*** EXTRACTED DATA ***
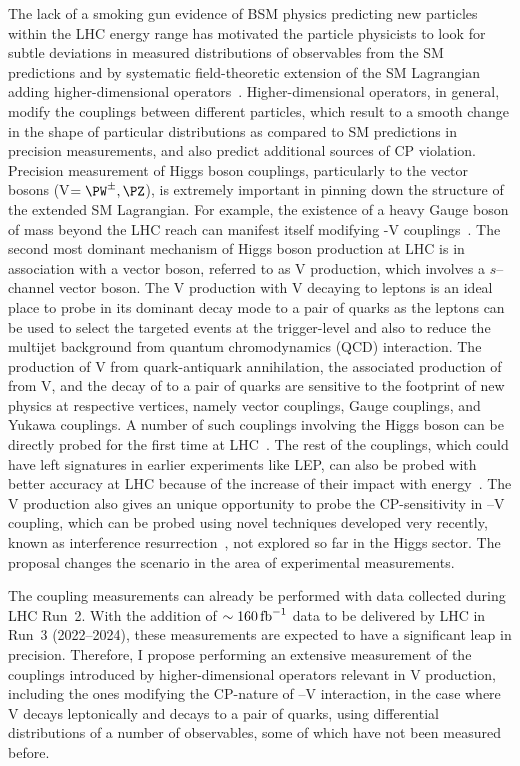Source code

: \documentclass[a4paper,11pt]{article}
\newcommand{\Pb}{{{\Pqb}}\xspace}
\newcommand{\PAb}{{{{\Paqb}}}\xspace}
\renewcommand{\PV}{{{{V}}}\xspace}
\newcommand{\VH}{{{\PV}{\PH}}\xspace}
\begin{document}
The lack of a smoking gun evidence of BSM physics predicting new particles within the LHC energy range has motivated the particle physicists to look for subtle deviations in measured distributions of observables from the SM predictions and by systematic field-theoretic extension of the SM Lagrangian adding higher-dimensional operators~\cite{Grinstein:1991cd,Chiu:2007dg,Passarino:2016pzb}.
Higher-dimensional operators, in general, modify the couplings between different particles, which result to a smooth change in the shape of particular distributions as compared to SM predictions in precision measurements, and 
also predict additional sources of CP violation. 
Precision measurement of Higgs boson couplings, particularly to the vector bosons (\PV$=\PW^{\pm},\PZ$), is extremely important in pinning down the structure of the extended SM Lagrangian. 
For example, the existence of a heavy Gauge boson of mass beyond the LHC reach can manifest itself modifying {\PH}-{\PV} couplings~\cite{Appelquist:1974tg}. 
The second most dominant mechanism of Higgs boson production at LHC is in association with a vector boson, referred to as \VH production, which involves a $s$--channel vector boson. 
The \VH production with \PV decaying to leptons is an ideal place to probe \PH in its dominant decay mode to a pair of \Pb quarks as the leptons can be used to select the targeted events at the trigger-level and also to reduce the multijet background from quantum chromodynamics (QCD) interaction.
The production of \PV from quark-antiquark annihilation, the associated production of \PH from \PV, and the decay of \PH to a pair of \Pb quarks are sensitive to the footprint of new physics at respective vertices, namely vector couplings, Gauge couplings, and Yukawa couplings. %
A number of such couplings involving the Higgs boson can be directly probed for the first time at LHC~\cite{Gupta:2014rxa}.
The rest of the couplings, which could have left signatures in earlier experiments like LEP, can also be probed with better accuracy at LHC because of the increase of their impact with energy~\cite{Ellis:2014jta,Grojean:2018dqj}.
The \VH production also gives an unique opportunity to probe the CP-sensitivity in \PH--\PV coupling, 
which can be probed using novel techniques developed very recently, known as interference resurrection~\cite{Panico:2017frx}, 
not explored so far in the Higgs sector. 
The proposal changes the scenario in the area of experimental measurements.  


The coupling measurements can already be performed with data collected during LHC Run~2. 
With the addition of $\sim 160\mbox{\ensuremath{\,\text{fb}^{-1}}}$ data to be delivered by LHC in Run~3 (2022--2024), these measurements are expected to have a significant leap in precision.
Therefore, I propose performing an extensive measurement of the couplings introduced by higher-dimensional operators relevant in \VH production, 
including the ones modifying the CP-nature of \PH--\PV interaction,
in the case where \PV decays leptonically and \PH decays to a pair of \Pb quarks, 
using differential distributions of a number of observables, some of which have not been measured before.
\end{document}
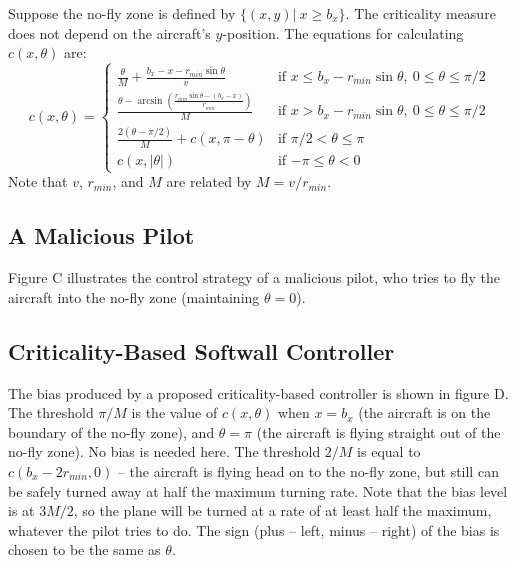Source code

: \documentclass[11pt]{article}
\begin{document}
Suppose the no-fly zone is defined by $\{(x,y)|\ x \geq b_{x}\}$. The 
criticality measure does not depend on the aircraft's $y$-position. The
equations for calculating $c(x, \theta)$ are:
\[
c(x, \theta) = \left\{ \begin{array}{ll}
\frac{\theta}{M} + \frac{b_{x} - x - r_{min}\sin{\theta}}{v} & \mbox{if $x \leq b_{x} - r_{min}\sin{\theta},\ 0 \leq \theta \leq \pi/2$} \\
\frac{\theta - \arcsin{\left( \frac{r_{min}\sin{\theta}-(b_{x} - x)}{r_{min}}\right) }}{M} & \mbox{if $x > b_{x} -r_{min}\sin{\theta},\ 0 \leq \theta \leq \pi/2$} \\
\frac{2(\theta - \pi/2)}{M} + c(x, \pi - \theta) & \mbox{if $\pi/2 < \theta \leq \pi$} \\
c(x, |\theta|) & \mbox{if $-\pi \leq \theta < 0$}
\end{array}
\right.
\]
Note that $v$, $r_{min}$, and $M$ are related by $M = v/r_{min}$.

\subsection{A Malicious Pilot}

Figure C illustrates the control strategy of a malicious pilot, who tries to
fly the aircraft into the no-fly zone (maintaining $\theta = 0$).

\subsection{Criticality-Based Softwall Controller}

The bias produced by a proposed criticality-based controller is shown in figure
D. The threshold $\pi/M$ is the value of $c(x, \theta)$ when $x = b_{x}$ (the 
aircraft is on the boundary of the no-fly zone), and $\theta = \pi$ (the 
aircraft is flying straight out of the no-fly zone). No bias is needed here.
The threshold $2/M$ is equal to $c(b_{x}-2r_{min}, 0)$ -- the aircraft is flying
head on to the no-fly zone, but still can be safely turned away at half the 
maximum turning rate. Note that the bias level is at $3M/2$, so the plane will
be turned at a rate of at least half the maximum, whatever the pilot tries to
do. The sign (plus -- left, minus -- right) of the bias is chosen to be the
same as $\theta$.
\end{document}
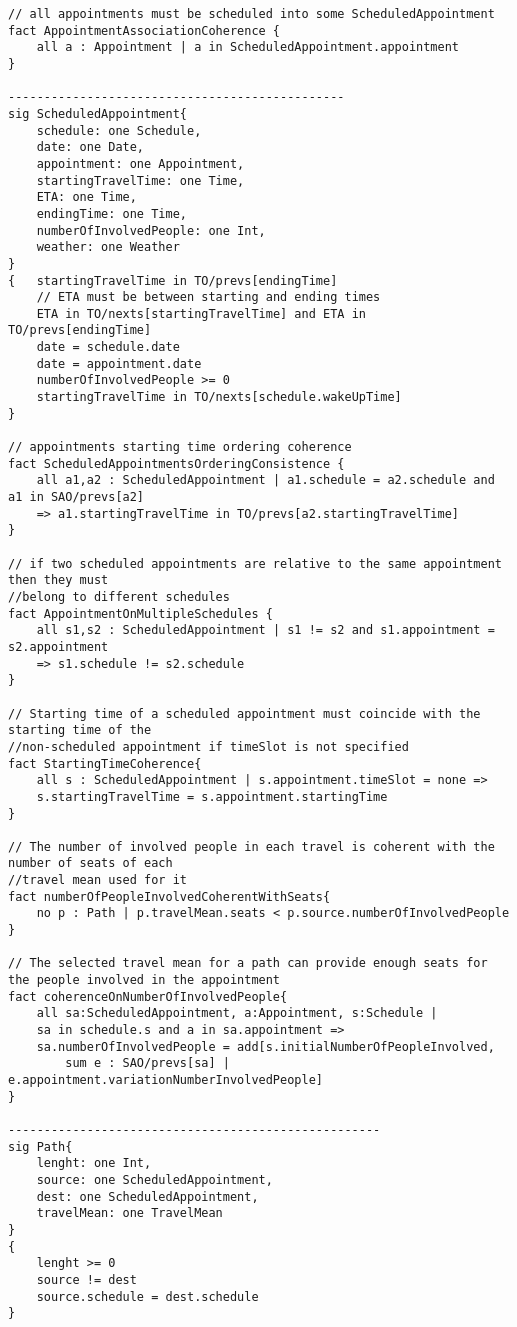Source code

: \begin{lstlisting}
// all appointments must be scheduled into some ScheduledAppointment
fact AppointmentAssociationCoherence {
	all a : Appointment | a in ScheduledAppointment.appointment
}

-----------------------------------------------
sig ScheduledAppointment{
	schedule: one Schedule,
	date: one Date,
	appointment: one Appointment,
	startingTravelTime: one Time,
	ETA: one Time,
	endingTime: one Time,
	numberOfInvolvedPeople: one Int,
	weather: one Weather
}
{	startingTravelTime in TO/prevs[endingTime]
	// ETA must be between starting and ending times
	ETA in TO/nexts[startingTravelTime] and ETA in TO/prevs[endingTime] 
	date = schedule.date																				
	date = appointment.date																			
	numberOfInvolvedPeople >= 0
	startingTravelTime in TO/nexts[schedule.wakeUpTime]
}

// appointments starting time ordering coherence
fact ScheduledAppointmentsOrderingConsistence {
	all a1,a2 : ScheduledAppointment | a1.schedule = a2.schedule and a1 in SAO/prevs[a2] 
	=> a1.startingTravelTime in TO/prevs[a2.startingTravelTime]
}

// if two scheduled appointments are relative to the same appointment then they must 
//belong to different schedules
fact AppointmentOnMultipleSchedules {
	all s1,s2 : ScheduledAppointment | s1 != s2 and s1.appointment = s2.appointment 
	=> s1.schedule != s2.schedule
}

// Starting time of a scheduled appointment must coincide with the starting time of the 
//non-scheduled appointment if timeSlot is not specified
fact StartingTimeCoherence{
	all s : ScheduledAppointment | s.appointment.timeSlot = none =>
	s.startingTravelTime = s.appointment.startingTime
}

// The number of involved people in each travel is coherent with the number of seats of each 
//travel mean used for it
fact numberOfPeopleInvolvedCoherentWithSeats{
	no p : Path | p.travelMean.seats < p.source.numberOfInvolvedPeople
}

// The selected travel mean for a path can provide enough seats for the people involved in the appointment
fact coherenceOnNumberOfInvolvedPeople{
	all sa:ScheduledAppointment, a:Appointment, s:Schedule | 
	sa in schedule.s and a in sa.appointment =>
	sa.numberOfInvolvedPeople = add[s.initialNumberOfPeopleInvolved,
		sum e : SAO/prevs[sa] | e.appointment.variationNumberInvolvedPeople]
}

----------------------------------------------------
sig Path{
	lenght: one Int,
	source: one ScheduledAppointment,
	dest: one ScheduledAppointment,
	travelMean: one TravelMean
}
{
	lenght >= 0
	source != dest
	source.schedule = dest.schedule
}


\end{lstlisting}
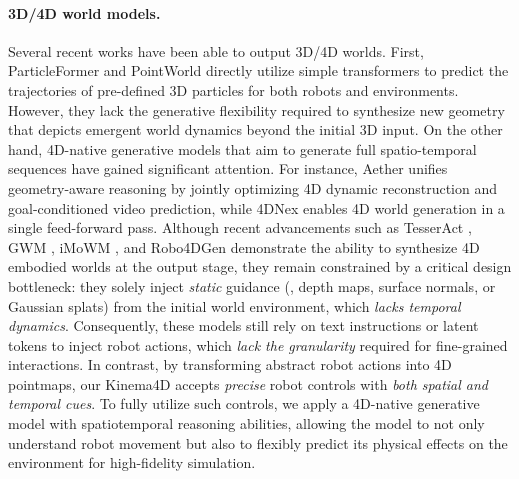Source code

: \paragraph{3D/4D world models.}
Several recent works have been able to output 3D/4D worlds. First, ParticleFormer \cite{huang2025particleformer} and PointWorld \cite{huang2026pointworld} directly utilize simple transformers to predict the trajectories of pre-defined 3D particles for both robots and environments. However, they lack the generative flexibility required to synthesize new geometry that depicts emergent world dynamics beyond the initial 3D input.
On the other hand, 4D-native generative models that aim to generate full spatio-temporal sequences have gained significant attention. For instance, Aether \cite{Aether} unifies geometry-aware reasoning by jointly optimizing 4D dynamic reconstruction and goal-conditioned video prediction, while 4DNex \cite{chen20254dnex} enables 4D world generation in a single feed-forward pass. 
Although recent advancements such as TesserAct \cite{zhen2025tesseract}, GWM \cite{lu2025gwm}, iMoWM \cite{zhang2025imowm}, and Robo4DGen \cite{robo4dgen} demonstrate the ability to synthesize 4D embodied worlds at the output stage, they remain constrained by a critical design bottleneck: they solely inject \textit{static} guidance (\eg, depth maps, surface normals, or Gaussian splats) from the initial world environment, which \textit{lacks temporal dynamics}. Consequently, these models still rely on text instructions or latent tokens to inject robot actions, which \textit{lack the granularity} required for fine-grained interactions. In contrast, by transforming abstract robot actions into 4D pointmaps, our Kinema4D accepts \textit{precise} robot controls with \textit{both spatial and temporal cues}. To fully utilize such controls, we apply a 4D-native generative model with spatiotemporal reasoning abilities, allowing the model to not only understand robot movement but also to flexibly predict its physical effects on the environment for high-fidelity simulation.
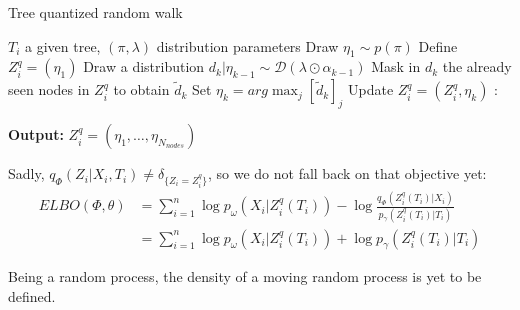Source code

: \begin{algorithm}[H]
    \caption{Tree quantized random walk}
    \begin{algorithmic}
        \REQUIRE $T_i$ a given tree, $(\pi, \lambda)$ distribution parameters
        \STATE Draw $\eta_{1} \sim p(\pi)$
        \STATE Define $Z_i^q = (\eta_{1})$
            \STATE \quad Draw a distribution $d_{k} | \eta_{k-1} \sim \mathcal{D}(\lambda \odot \alpha_{k-1})$
            \STATE \quad Mask in $d_{k}$ the already seen nodes in $Z_i^q$ to obtain $\tilde{d}_{k}$
            \STATE \quad Set $\eta_{k} = arg\max_{j} [\tilde{d}_{k}]_j$
            \STATE \quad Update $Z_i^q = (Z_i^q, \eta_k)$
        \EndFor:
    \end{algorithmic}

    \textbf{Output:} $Z_i^q = (\eta_1, \dots, \eta_{N_{nodes}})$

    \label{alg:tree_quantized_walk}
\end{algorithm}

Sadly, $q_{\Phi}(Z_i|X_i,T_i) \neq \delta_{\{Z_i = Z_i^q\}}$, so we do not fall back on that objective yet:
$$
\begin{align}
    ELBO(\Phi, \theta) &= \sum_{i=1}^n \log p_{\omega}(X_i | Z_i^q(T_i)) - \log \frac{q_{\Phi}(Z_i^q(T_i) | X_i)}{p_{\gamma}(Z_i^q (T_i) | T_i)} \\
    &= \sum_{i=1}^n \log p_{\omega}(X_i | Z_i^q(T_i)) + \log p_{\gamma}(Z_i^q (T_i) | T_i)
\end{align}
$$

Being a random process, the density of a moving random process is yet to be defined.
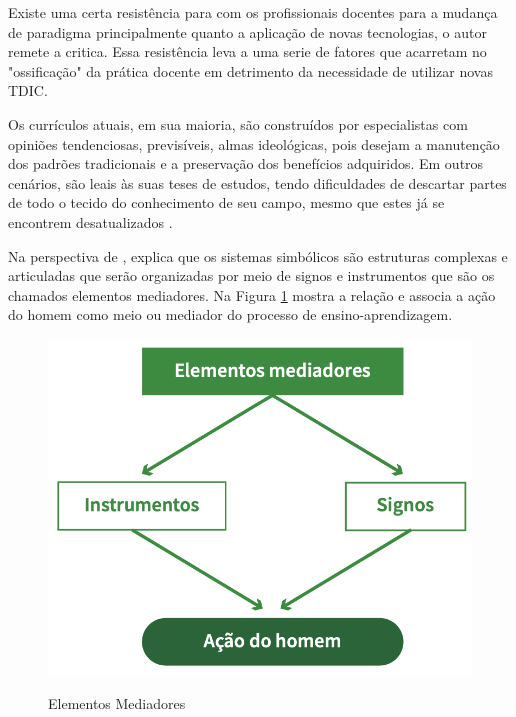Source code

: Existe uma certa resistência para com os profissionais docentes para a mudança de paradigma principalmente quanto a aplicação de novas tecnologias, o autor  remete a critica. Essa resistência leva a uma serie de fatores que acarretam no "ossificação" da prática docente em detrimento da necessidade de utilizar novas TDIC.

Os currículos atuais, em sua maioria, são construídos por especialistas com opiniões tendenciosas, previsíveis, almas ideológicas, pois desejam a manutenção dos padrões tradicionais e a preservação dos benefícios adquiridos. Em outros cenários, são leais às suas teses de estudos, tendo dificuldades de descartar partes de todo o tecido do conhecimento de seu campo, mesmo que estes já se encontrem desatualizados \cite{fava2018trabalho}.

Na perspectiva de , explica que os sistemas simbólicos são estruturas complexas e articuladas que serão organizadas por meio de signos e instrumentos que são os chamados elementos mediadores. Na Figura \ref{fig:elementos_mediadores} mostra a relação e associa a ação do homem como meio ou mediador do processo de ensino-aprendizagem.

\begin{figure}[h!]
    \caption{Elementos Mediadores}
    \centering
    \includegraphics[scale=0.6]{figuras/elementos_mediadores.png}
    \label{fig:elementos_mediadores}
\end{figure}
***
* **WORK REQUIRED**:
Using the listing above, state the number of lines that hold "between", with no other text.

* **PROBLEM SOLUTION**:
2